### Data shown

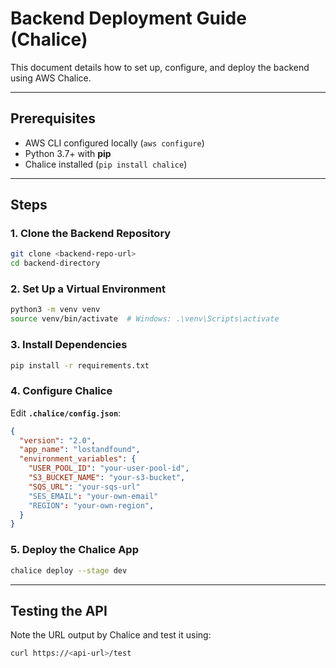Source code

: # Backend Deployment Guide (Chalice)

This document details how to set up, configure, and deploy the backend using AWS Chalice.

---

## Prerequisites

- AWS CLI configured locally (`aws configure`)
- Python 3.7+ with **pip**
- Chalice installed (`pip install chalice`)

---

## Steps

### 1. Clone the Backend Repository

```bash
git clone <backend-repo-url>
cd backend-directory
```

### 2. Set Up a Virtual Environment

```bash
python3 -m venv venv
source venv/bin/activate  # Windows: .\venv\Scripts\activate
```

### 3. Install Dependencies

```bash
pip install -r requirements.txt
```

### 4. Configure Chalice

Edit **`.chalice/config.json`**:
```json
{
  "version": "2.0",
  "app_name": "lostandfound",
  "environment_variables": {
    "USER_POOL_ID": "your-user-pool-id",
    "S3_BUCKET_NAME": "your-s3-bucket",
    "SQS_URL": "your-sqs-url"
    "SES_EMAIL": "your-own-email"
    "REGION": "your-own-region",
  }
}
```

### 5. Deploy the Chalice App

```bash
chalice deploy --stage dev
```

---

## Testing the API

Note the URL output by Chalice and test it using:
```bash
curl https://<api-url>/test
```
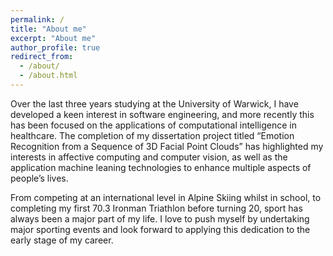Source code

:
 ```yaml
---
permalink: /
title: "About me"
excerpt: "About me"
author_profile: true
redirect_from: 
  - /about/
  - /about.html
---
```


Over the last three years studying at the University of Warwick, I have developed a keen interest in software engineering, and more recently this has been focused on the applications of computational intelligence in healthcare. The completion of my dissertation project titled “Emotion Recognition from a Sequence of 3D Facial Point Clouds” has highlighted my interests in affective computing and computer vision, as well as the application machine leaning technologies to enhance multiple aspects of people’s lives.

From competing at an international level in Alpine Skiing whilst in school, to completing my first 70.3 Ironman Triathlon before turning 20, sport has always been a major part of my life. I love to push myself by undertaking major sporting events and look forward to applying this dedication to the early stage of my career.
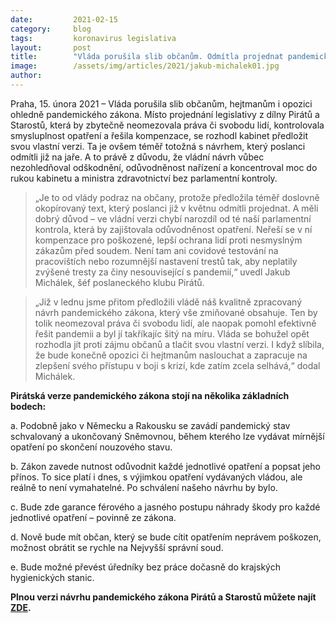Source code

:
 ```yaml
---
date:         2021-02-15
category:     blog
tags:         koronavirus legislativa
layout:       post
title:        "Vláda porušila slib občanům. Odmítla projednat pandemický zákon Pirátů a STAN, který by nahradil nouzový stav a zaručil kompenzace občanům či lepší ochranu práv i svobod"
image:        /assets/img/articles/2021/jakub-michalek01.jpg
author:       
---
```




 

Praha, 15. února 2021 – Vláda porušila slib občanům, hejtmanům i opozici ohledně pandemického zákona. Místo projednání legislativy z dílny Pirátů a Starostů, která by zbytečně neomezovala práva či svobodu lidí, kontrolovala smysluplnost opatření a řešila kompenzace, se rozhodl kabinet předložit svou vlastní verzi. Ta je ovšem téměř totožná s návrhem, který poslanci odmítli již na jaře. A to právě z důvodu, že vládní návrh vůbec nezohledňoval odškodnění, odůvodněnost nařízení a koncentroval moc do rukou kabinetu a ministra zdravotnictví bez parlamentní kontroly. 

> „Je to od vlády podraz na občany, protože předložila téměř doslovně okopírovaný text, který poslanci již v květnu odmítli projednat. A měli dobrý důvod – ve vládní verzi chybí narozdíl od té naší parlamentní kontrola, která by zajištovala odůvodněnost opatření. Neřeší se v ní kompenzace pro poškozené, lepší ochrana lidí proti nesmyslným zákazům před soudem. Není tam ani covidové testování na pracovištích nebo rozumnější nastavení trestů tak, aby neplatily zvýšené tresty za činy nesouvisející s pandemií,“ uvedl Jakub Michálek, šéf poslaneckého klubu Pirátů.

> „Již v lednu jsme přitom předložili vládě náš kvalitně zpracovaný návrh pandemického zákona, který vše zmiňované obsahuje. Ten by tolik neomezoval práva či svobodu lidí, ale naopak pomohl efektivně řešit pandemii a byl jí takříkajíc šitý na míru. Vláda se bohužel opět rozhodla jít proti zájmu občanů a tlačit svou vlastní verzi. I když slíbila, že bude konečně opozici či hejtmanům naslouchat a zapracuje na zlepšení svého přístupu v boji s krizí, kde zatím zcela selhává,“ dodal Michálek.



**Pirátská verze pandemického zákona stojí na několika základních bodech:**

a.                Podobně jako v Německu a Rakousku se zavádí pandemický stav schvalovaný a ukončovaný Sněmovnou, během kterého lze vydávat mírnější opatření po skončení nouzového stavu.  

b.               Zákon zavede nutnost odůvodnit každé jednotlivé opatření a popsat jeho přínos. To sice platí i dnes, s výjimkou opatření vydávaných vládou, ale reálně to není vymahatelné. Po schválení našeho návrhu by bylo.

c.                Bude zde garance férového a jasného postupu náhrady škody pro každé jednotlivé opatření – povinně ze zákona.

d.               Nově bude mít občan, který se bude cítit opatřením neprávem poškozen, možnost obrátit se rychle na Nejvyšší správní soud.

e.               Bude možné převést úředníky bez práce dočasně do krajských hygienických stanic.

 

**Plnou verzi návrhu pandemického zákona Pirátů a Starostů můžete najít [ZDE](https://www.pirati.cz/assets/pdf/Pandemicky%CC%81_za%CC%81kon.pdf).**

### Task directions
Your task is to retype the entries verbatim, starting with the line that holds "poslaneckého klubu Pirátů." and stopping after the line that holds "skončení nouzového stavu.".

### Reply to the task
> „Je to od vlády podraz na občany, protože předložila téměř doslovně okopírovaný text, který poslanci již v květnu odmítli projednat. A měli dobrý důvod – ve vládní verzi chybí narozdíl od té naší parlamentní kontrola, která by zajištovala odůvodněnost opatření. Neřeší se v ní kompenzace pro poškozené, lepší ochrana lidí proti nesmyslným zákazům před soudem. Není tam ani covidové testování na pracovištích nebo rozumnější nastavení trestů tak, aby neplatily zvýšené tresty za činy nesouvisející s pandemií,“ uvedl Jakub Michálek, šéf poslaneckého klubu Pirátů.

> „Již v lednu jsme přitom předložili vládě náš kvalitně zpracovaný návrh pandemického zákona, který vše zmiňované obsahuje. Ten by tolik neomezoval práva či svobodu lidí, ale naopak pomohl efektivně řešit pandemii a byl jí takříkajíc šitý na míru. Vláda se bohužel opět rozhodla jít proti zájmu občanů a tlačit svou vlastní verzi. I když slíbila, že bude konečně opozici či hejtmanům naslouchat a zapracuje na zlepšení svého přístupu v boji s krizí, kde zatím zcela selhává,“ dodal Michálek.



**Pirátská verze pandemického zákona stojí na několika základních bodech:**

a.                Podobně jako v Německu a Rakousku se zavádí pandemický stav schvalovaný a ukončovaný Sněmovnou, během kterého lze vydávat mírnější opatření po skončení nouzového stavu.  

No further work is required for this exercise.